The period which has been completed, though attended by turmoil and spectacular events, was relatively easy to accomplish. Negroes not only furnished the drive but by disciplined adherence to nonviolence swiftly educated and won millions to the righteousness of their demands. For the white majority there were few hardships, and the lifting of some burden of guilt adequately compensated for any limited inconvenience.
The future is more complex. Slums with hundreds of thousands of living units are not eradicated as easily as lunch counters or buses are integrated. Jobs are harder to create than voting rolls. Harmonizing of peoples of vastly different cultural levels is complicated and frequently abrasive.

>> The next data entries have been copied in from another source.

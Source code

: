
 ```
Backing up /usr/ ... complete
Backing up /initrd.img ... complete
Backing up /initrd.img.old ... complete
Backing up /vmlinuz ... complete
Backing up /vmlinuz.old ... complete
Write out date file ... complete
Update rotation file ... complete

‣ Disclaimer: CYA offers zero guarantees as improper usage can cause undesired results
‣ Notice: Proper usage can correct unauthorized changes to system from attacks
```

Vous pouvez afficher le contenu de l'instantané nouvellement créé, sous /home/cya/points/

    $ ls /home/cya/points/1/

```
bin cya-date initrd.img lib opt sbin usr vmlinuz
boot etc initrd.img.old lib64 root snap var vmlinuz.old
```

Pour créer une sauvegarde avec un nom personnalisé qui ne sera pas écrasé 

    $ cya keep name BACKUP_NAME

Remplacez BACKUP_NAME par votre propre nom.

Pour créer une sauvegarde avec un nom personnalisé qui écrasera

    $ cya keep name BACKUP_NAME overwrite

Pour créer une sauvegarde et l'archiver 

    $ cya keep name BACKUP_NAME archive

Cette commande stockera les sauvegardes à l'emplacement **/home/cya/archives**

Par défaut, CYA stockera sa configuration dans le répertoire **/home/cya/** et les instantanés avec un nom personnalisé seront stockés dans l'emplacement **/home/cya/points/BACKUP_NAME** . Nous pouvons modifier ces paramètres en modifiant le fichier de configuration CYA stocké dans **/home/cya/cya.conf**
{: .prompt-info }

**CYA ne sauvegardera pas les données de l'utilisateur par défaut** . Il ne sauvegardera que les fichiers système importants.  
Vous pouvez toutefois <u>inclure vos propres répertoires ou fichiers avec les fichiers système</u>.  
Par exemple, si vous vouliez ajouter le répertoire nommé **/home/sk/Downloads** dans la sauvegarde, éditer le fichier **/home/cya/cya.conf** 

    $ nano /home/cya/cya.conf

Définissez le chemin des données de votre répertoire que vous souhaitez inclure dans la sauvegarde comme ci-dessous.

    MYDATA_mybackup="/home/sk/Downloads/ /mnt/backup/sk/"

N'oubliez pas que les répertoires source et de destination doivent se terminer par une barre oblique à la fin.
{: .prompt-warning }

It is easy to conceive of a plan to raise the minimum wage and thus in a single stroke extract millions of people from poverty. But between the conception and the realization there lies a formidable wall. Someone has been profiting from the low wages of Negroes. Depressed living standards for Negroes are a structural part of the economy. Certain industries are based upon the supply of low-wage, underskilled and immobile nonwhite labor. Hand assembly factories, hospitals, service industries, housework, agriculture operations using itinerant labor, would all suffer shock, if not disaster, if the minimum wage were significantly raised. A hardening of opposition to the satisfaction of Negro needs must be anticipated as the movement presses against financial privilege.